## Task to carry out:
Count the lines below that contain the word "Windows", and give only that number.

## Working data:
* * * * * * * * *

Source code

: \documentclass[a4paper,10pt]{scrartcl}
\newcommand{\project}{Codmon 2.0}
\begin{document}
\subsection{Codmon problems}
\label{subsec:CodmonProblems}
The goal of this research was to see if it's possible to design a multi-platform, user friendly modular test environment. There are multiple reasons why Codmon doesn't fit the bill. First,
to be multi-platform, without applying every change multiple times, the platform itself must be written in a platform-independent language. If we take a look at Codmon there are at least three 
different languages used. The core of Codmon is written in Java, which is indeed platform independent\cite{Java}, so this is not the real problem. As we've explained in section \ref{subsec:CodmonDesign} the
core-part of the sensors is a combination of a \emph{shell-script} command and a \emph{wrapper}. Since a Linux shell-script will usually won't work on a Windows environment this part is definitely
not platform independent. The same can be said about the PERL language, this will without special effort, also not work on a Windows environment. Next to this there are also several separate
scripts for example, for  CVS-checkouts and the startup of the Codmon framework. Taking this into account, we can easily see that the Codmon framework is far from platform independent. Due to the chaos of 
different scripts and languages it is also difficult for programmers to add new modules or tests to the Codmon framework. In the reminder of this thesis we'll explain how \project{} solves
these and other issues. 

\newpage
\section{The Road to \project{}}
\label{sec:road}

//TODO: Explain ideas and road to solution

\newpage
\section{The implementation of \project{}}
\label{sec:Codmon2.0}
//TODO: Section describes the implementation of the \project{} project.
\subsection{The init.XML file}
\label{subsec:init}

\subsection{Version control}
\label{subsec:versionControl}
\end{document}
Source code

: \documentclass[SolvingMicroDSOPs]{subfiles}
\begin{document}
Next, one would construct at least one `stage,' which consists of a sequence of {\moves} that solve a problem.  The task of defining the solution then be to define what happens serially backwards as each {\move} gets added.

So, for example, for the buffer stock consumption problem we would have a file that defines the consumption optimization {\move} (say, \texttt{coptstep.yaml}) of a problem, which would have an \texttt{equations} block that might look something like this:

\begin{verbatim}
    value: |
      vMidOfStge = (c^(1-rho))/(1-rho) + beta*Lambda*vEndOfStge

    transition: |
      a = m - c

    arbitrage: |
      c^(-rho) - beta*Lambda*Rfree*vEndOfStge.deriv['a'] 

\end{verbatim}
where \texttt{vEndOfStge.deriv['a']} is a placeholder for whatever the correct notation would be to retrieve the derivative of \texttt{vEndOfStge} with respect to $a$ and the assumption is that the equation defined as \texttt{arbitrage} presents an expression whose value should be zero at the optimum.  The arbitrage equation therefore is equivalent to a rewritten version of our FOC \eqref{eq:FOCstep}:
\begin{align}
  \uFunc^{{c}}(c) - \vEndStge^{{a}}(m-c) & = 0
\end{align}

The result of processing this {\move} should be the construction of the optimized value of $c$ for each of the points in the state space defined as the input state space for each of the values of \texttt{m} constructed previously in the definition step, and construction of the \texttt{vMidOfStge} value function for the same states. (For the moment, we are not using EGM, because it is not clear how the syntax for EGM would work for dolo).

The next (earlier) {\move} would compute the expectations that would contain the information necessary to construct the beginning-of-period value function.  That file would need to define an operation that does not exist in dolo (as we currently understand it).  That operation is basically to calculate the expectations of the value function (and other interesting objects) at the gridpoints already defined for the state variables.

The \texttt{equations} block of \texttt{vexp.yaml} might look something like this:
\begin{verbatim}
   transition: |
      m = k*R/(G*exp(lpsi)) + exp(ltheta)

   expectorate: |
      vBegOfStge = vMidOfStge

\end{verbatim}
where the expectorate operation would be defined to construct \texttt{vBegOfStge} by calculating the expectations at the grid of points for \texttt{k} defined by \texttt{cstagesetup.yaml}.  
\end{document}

* * * * * * * * *

## Answer to the problem:
2